Eric Hoaken, who co-chairs the Bennett Jones LLP class actions practice group and frequently represents defendants in class actions, says Horkins’ decision was encouraging.
“It’s a helpful reminder that there will be significant costs consequences when you get a broadly cast, vigorously pursued case,” he says.
“But at the same time, I think we’re seeing a bit of an asymmetrical approach being taken by courts that is not justified by access to justice concerns. When you look at awards to plaintiffs, the judge will almost always comment on the skill of counsel at navigating through the process and getting the certification order.

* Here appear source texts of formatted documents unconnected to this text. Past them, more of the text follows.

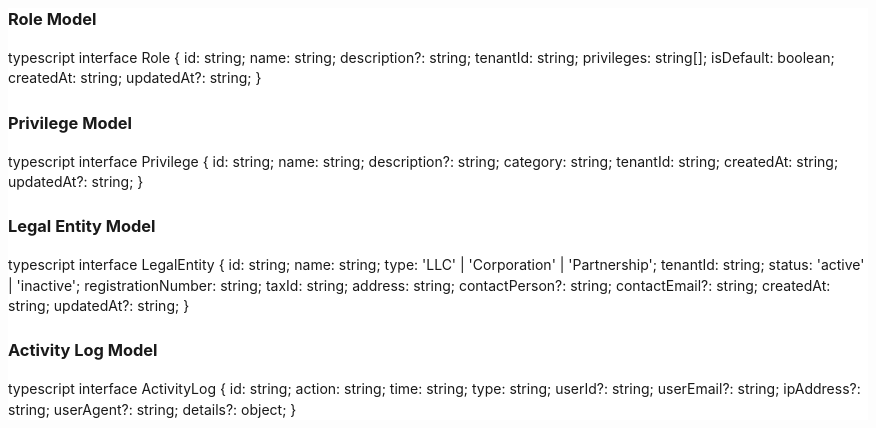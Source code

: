 
### Role Model
typescript
interface Role {
  id: string;
  name: string;
  description?: string;
  tenantId: string;
  privileges: string[];
  isDefault: boolean;
  createdAt: string;
  updatedAt?: string;
}


### Privilege Model
typescript
interface Privilege {
  id: string;
  name: string;
  description?: string;
  category: string;
  tenantId: string;
  createdAt: string;
  updatedAt?: string;
}


### Legal Entity Model
typescript
interface LegalEntity {
  id: string;
  name: string;
  type: 'LLC' | 'Corporation' | 'Partnership';
  tenantId: string;
  status: 'active' | 'inactive';
  registrationNumber: string;
  taxId: string;
  address: string;
  contactPerson?: string;
  contactEmail?: string;
  createdAt: string;
  updatedAt?: string;
}


### Activity Log Model
typescript
interface ActivityLog {
  id: string;
  action: string;
  time: string;
  type: string;
  userId?: string;
  userEmail?: string;
  ipAddress?: string;
  userAgent?: string;
  details?: object;
}
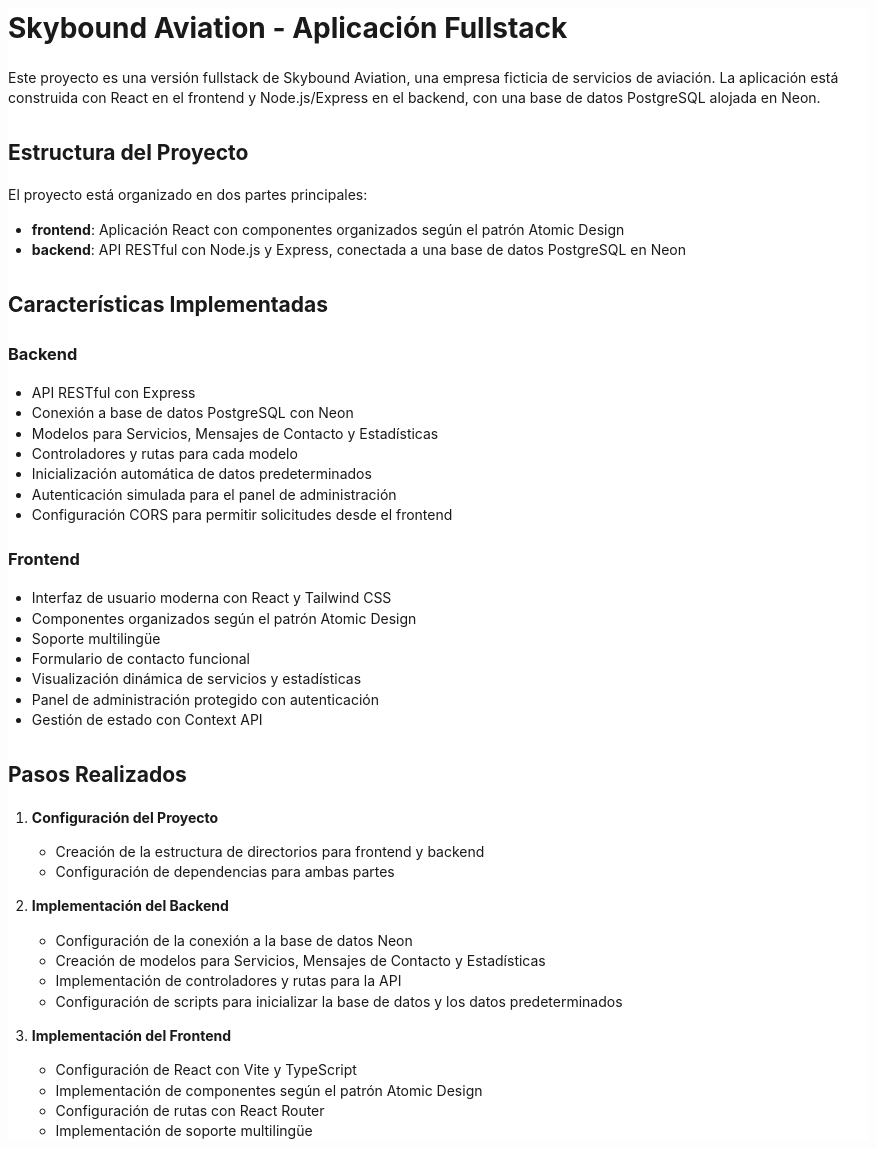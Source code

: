 # Skybound Aviation - Aplicación Fullstack

Este proyecto es una versión fullstack de Skybound Aviation, una empresa ficticia de servicios de aviación. La aplicación está construida con React en el frontend y Node.js/Express en el backend, con una base de datos PostgreSQL alojada en Neon.

## Estructura del Proyecto

El proyecto está organizado en dos partes principales:

- **frontend**: Aplicación React con componentes organizados según el patrón Atomic Design
- **backend**: API RESTful con Node.js y Express, conectada a una base de datos PostgreSQL en Neon

## Características Implementadas

### Backend

- API RESTful con Express
- Conexión a base de datos PostgreSQL con Neon
- Modelos para Servicios, Mensajes de Contacto y Estadísticas
- Controladores y rutas para cada modelo
- Inicialización automática de datos predeterminados
- Autenticación simulada para el panel de administración
- Configuración CORS para permitir solicitudes desde el frontend

### Frontend

- Interfaz de usuario moderna con React y Tailwind CSS
- Componentes organizados según el patrón Atomic Design
- Soporte multilingüe
- Formulario de contacto funcional
- Visualización dinámica de servicios y estadísticas
- Panel de administración protegido con autenticación
- Gestión de estado con Context API

## Pasos Realizados

1. **Configuración del Proyecto**
   - Creación de la estructura de directorios para frontend y backend
   - Configuración de dependencias para ambas partes

2. **Implementación del Backend**
   - Configuración de la conexión a la base de datos Neon
   - Creación de modelos para Servicios, Mensajes de Contacto y Estadísticas
   - Implementación de controladores y rutas para la API
   - Configuración de scripts para inicializar la base de datos y los datos predeterminados

3. **Implementación del Frontend**
   - Configuración de React con Vite y TypeScript
   - Implementación de componentes según el patrón Atomic Design
   - Configuración de rutas con React Router
   - Implementación de soporte multilingüe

That may be true, but often it seems to be a means of justifying the quantum of the fee. Why does it not apply equally to defence counsel, particularly in a case like this, which was broadly cast and vigorously pursued?”
He urges a stricter application of the costs factors laid out in the Ontario Court of Appeal’s 2006 decision in Pearson v. Inco Ltd. and says the prevalence of indemnity agreements makes concerns about a chilling effect to potential plaintiffs overblown and “speculative.”
“Really, there has been, and continues to be, a steady stream of new class actions despite the fact that Ontario is a jurisdiction where costs follow the event,” says Hoaken.
“This chilling effect is putting a cap or ceiling on awards being granted in a way that’s not consistent with Pearson v. Inco.”